Under Franks, a defendant may overcome the presumptive validity of an affidavit and obtain an evidentiary hearing, commonly known as Franks hearing, by making “two substantial preliminary showings”: (1) “that a false statement or omission in the affidavit was made knowingly and intentionally or with reckless disregard for the truth”; and (2) that the “falsehood or omission [was] necessary to the finding of probable cause.” McLellan, 792 F.3d at 208; see also United States v. Moon, 802 F.3d 135, 149 (1st Cir. 2015). Failure to make a substantial preliminary showing on either of the “two elements dooms the defendant's challenge,” as well as his or her entitlement to a Franks hearing. See McLellan, 792 F.3d at 208.

The defendant must make more than conclusory allegations to satisfy the first prong. Franks, 438 U.S. at 171. The First Circuit's decision in Moon illustrates that point. In Moon, Detective Michael Ross (“Ross”) obtained a search warrant for the defendant's apartment. Id. at 140. “In his supporting affidavit, Ross stated that, based on information from a confidential informant (“CI”) who previously purchased heroin from Moon, the Boston Police Department (“BPD”) had conducted surveillance of three recent controlled buys by this CI from Moon, including one within the ‘last seventy-two hours.'” Id. at 140. In addition, “Ross stated that during that most recent transaction, Moon was spotted driving a green Mercedes that was registered to” his girlfriend at his apartment's address. Id.

Moon moved for a Franks hearing, the district court refused to hold such a hearing, and the First Circuit affirmed that decision. Id. at 148-49. To obtain the Franks hearing, “Moon attempted to discredit the affidavit's report of the controlled buys by establishing that he was not in Boston on the one date reported with some specificity in the application, i.e., within ‘the last seventy-two hours.'” Id. at 149. In support of this assertion, Moon proffered his own affidavit, which essentially stated that he was not present in the area near his apartment when the officer said he conducted the surveillance. See id. at 149. Moon also proffered “records from the American Automobile Association (“AAA”) showing a request for a tow of the green Mercedes identified in the warrant application.” Id. He noted this request was made from a place approximately 45 minutes away from his apartment. Id. The First Circuit found “no clear error in the district court's judgment that Moon's proffered evidence did not amount to a ‘substantial' showing of falsity.” Id. at 149.
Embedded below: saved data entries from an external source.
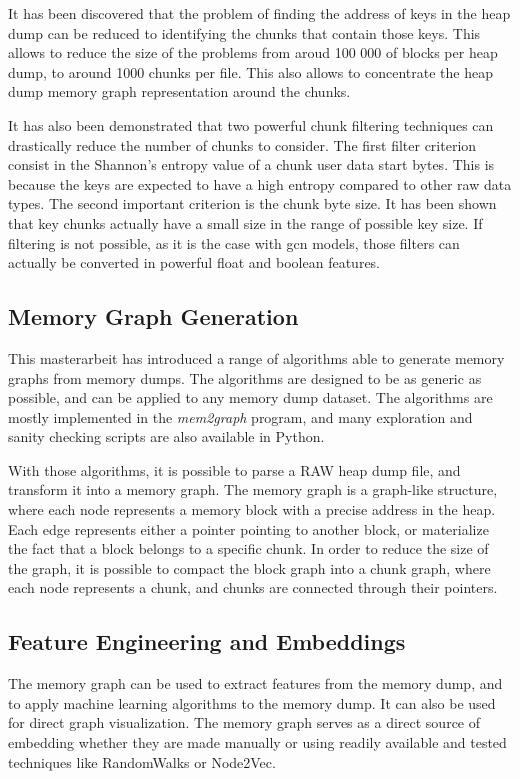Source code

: It has been discovered that the problem of finding the address of keys in the heap dump can be reduced to identifying the chunks that contain those keys. This allows to reduce the size of the problems from aroud 100 000 of blocks per heap dump, to around 1000 chunks per file. This also allows to concentrate the heap dump memory graph representation around the chunks.

It has also been demonstrated that two powerful chunk filtering techniques can drastically reduce the number of chunks to consider. The first filter criterion consist in the Shannon's entropy value of a chunk user data start bytes. This is because the keys are expected to have a high entropy compared to other raw data types. The second important criterion is the chunk byte size. It has been shown that key chunks actually have a small size in the range of possible key size. If filtering is not possible, as it is the case with \acrshort{gcn} models, those filters can actually be converted in powerful float and boolean features.

\subsection{Memory Graph Generation}
This masterarbeit has introduced a range of algorithms able to generate memory graphs from memory dumps. The algorithms are designed to be as generic as possible, and can be applied to any memory dump dataset. The algorithms are mostly implemented in the \textit{mem2graph} program, and many exploration and sanity checking scripts are also available in Python.

With those algorithms, it is possible to parse a RAW heap dump file, and transform it into a memory graph. The memory graph is a graph-like structure, where each node represents a memory block with a precise address in the heap. Each edge represents either a pointer pointing to another block, or materialize the fact that a block belongs to a specific chunk. In order to reduce the size of the graph, it is possible to compact the block graph into a chunk graph, where each node represents a chunk, and chunks are connected through their pointers.

\subsection{Feature Engineering and Embeddings}
The memory graph can be used to extract features from the memory dump, and to apply machine learning algorithms to the memory dump. It can also be used for direct graph visualization. The memory graph serves as a direct source of embedding whether they are made manually or using readily available and tested techniques like RandomWalks or Node2Vec.

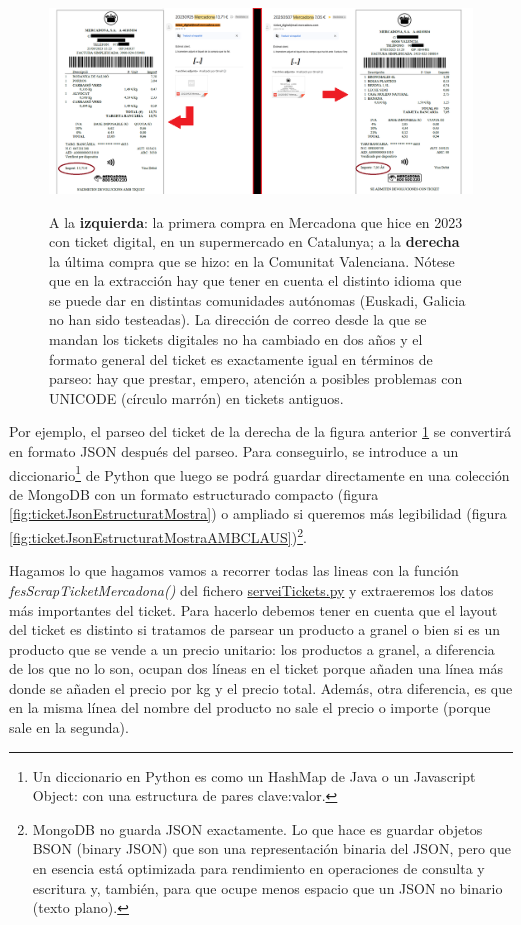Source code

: \documentclass[a4paper,12pt]{report}
\begin{document}
		\FloatBarrier
		\setlength{\belowcaptionskip}{3pt}
		\begin{figure}[H]
			\centering
			\caption{A la \textbf{izquierda}: la primera compra en Mercadona que hice en 2023 con ticket digital, en un supermercado en Catalunya; a la \textbf{derecha} la última compra que se hizo: en la Comunitat Valenciana. Nótese que en la extracción hay que tener en cuenta el distinto idioma que se puede dar en distintas comunidades autónomas (Euskadi, Galicia no han sido testeadas). La dirección de correo desde la que se mandan los tickets digitales no ha cambiado en dos años y el formato general del ticket es exactamente igual en términos de parseo: hay que prestar, empero, atención a posibles problemas con UNICODE (círculo marrón) en tickets antiguos.}
			\includegraphics[width=1\linewidth]{img/primerIultimTiketMeuCorreu}
			\label{fig:primerIultimTiketMeuCorreu}
		\end{figure}
		\FloatBarrier
		
		Por ejemplo, el parseo del ticket de la derecha de la figura anterior \ref{fig:primerIultimTiketMeuCorreu} se convertirá en formato JSON después del parseo. Para conseguirlo, se introduce a un diccionario\footnote{Un diccionario en Python es como un HashMap de Java o un Javascript Object: con una estructura de pares clave:valor.} de Python que luego se podrá guardar directamente en una colección de MongoDB con un formato estructurado compacto (figura \ref{fig:ticketJsonEstructuratMostra}) o ampliado si queremos más legibilidad (figura \ref{fig:ticketJsonEstructuratMostraAMBCLAUS})\footnote{MongoDB no guarda JSON exactamente. Lo que hace es guardar objetos BSON (binary JSON) que son una representación binaria del JSON, pero que en esencia está optimizada para rendimiento en operaciones de consulta y escritura y, también, para que ocupe menos espacio que un JSON no binario (texto plano).}.
		
		Hagamos lo que hagamos vamos a recorrer todas las lineas con la función \textit{fesScrapTicketMercadona()} del fichero \href{https://github.com/blackcub3s/mercApp/blob/main/APP%20WEB/__FastAPI__/app/serveiTickets.py}{serveiTickets.py} y extraeremos los datos más importantes del ticket. Para hacerlo debemos tener en cuenta que el layout del ticket es distinto si tratamos de parsear un producto a granel o bien si es un producto que se vende a un precio unitario: los productos a granel, a diferencia de los que no lo son, ocupan dos líneas en el ticket porque añaden una línea más donde se añaden el precio por kg y el precio total. Además, otra diferencia, es que en la misma línea del nombre del producto no sale el precio o importe (porque sale en la segunda).
		
\end{document}

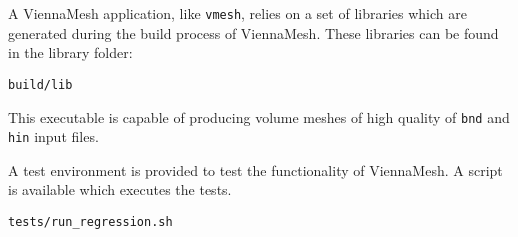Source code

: A ViennaMesh application, like \texttt{vmesh}, relies on a set of libraries 
which are generated during the build process of ViennaMesh. These libraries
can be found in the library folder:
\begin{exaipd}
\begin{Verbatim}
build/lib
\end{Verbatim}
\end{exaipd}

This executable is capable of producing volume meshes of high quality of 
\texttt{bnd} and \texttt{hin} input files. 


A test environment is provided to test the functionality of ViennaMesh. 
A script is available which executes the tests.
\begin{exaipd}
\begin{Verbatim}
tests/run_regression.sh
\end{Verbatim}
\end{exaipd}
The First Circuit reasoned that the AAA records did not show Moon was out of town for the entire period before the officers applied for the search warrant nor show that Moon was out of town for any “substantial part of that period.” Id. Because Moon claimed to be in a Massachusetts city approximately 45 minutes away from his apartment, the court reasoned “Moon easily could have been in both cities on the same day.” Id. The Moon court further found that “Moon's attempt to show the affidavit's inaccuracy-and thus its knowing or reckless falsity-cannot be filled by his own denial that he sold heroin in Boston within the relevant period.” Id. “That disclaimer,” it held, “constitute[d] no more than a conclusory and unsupported allegation that falls well short of the ‘substantial preliminary showing' necessary to justify a Franks hearing.” Id.; see also United States v. Southard, 700 F.2d 1, 10 (1st Cir. 1983) (affirming district court's denial of Franks hearing where appellants' essentially “set up a swearing contest” with the agent by flatly denying the gambling-related conversations described in the agent's affidavit).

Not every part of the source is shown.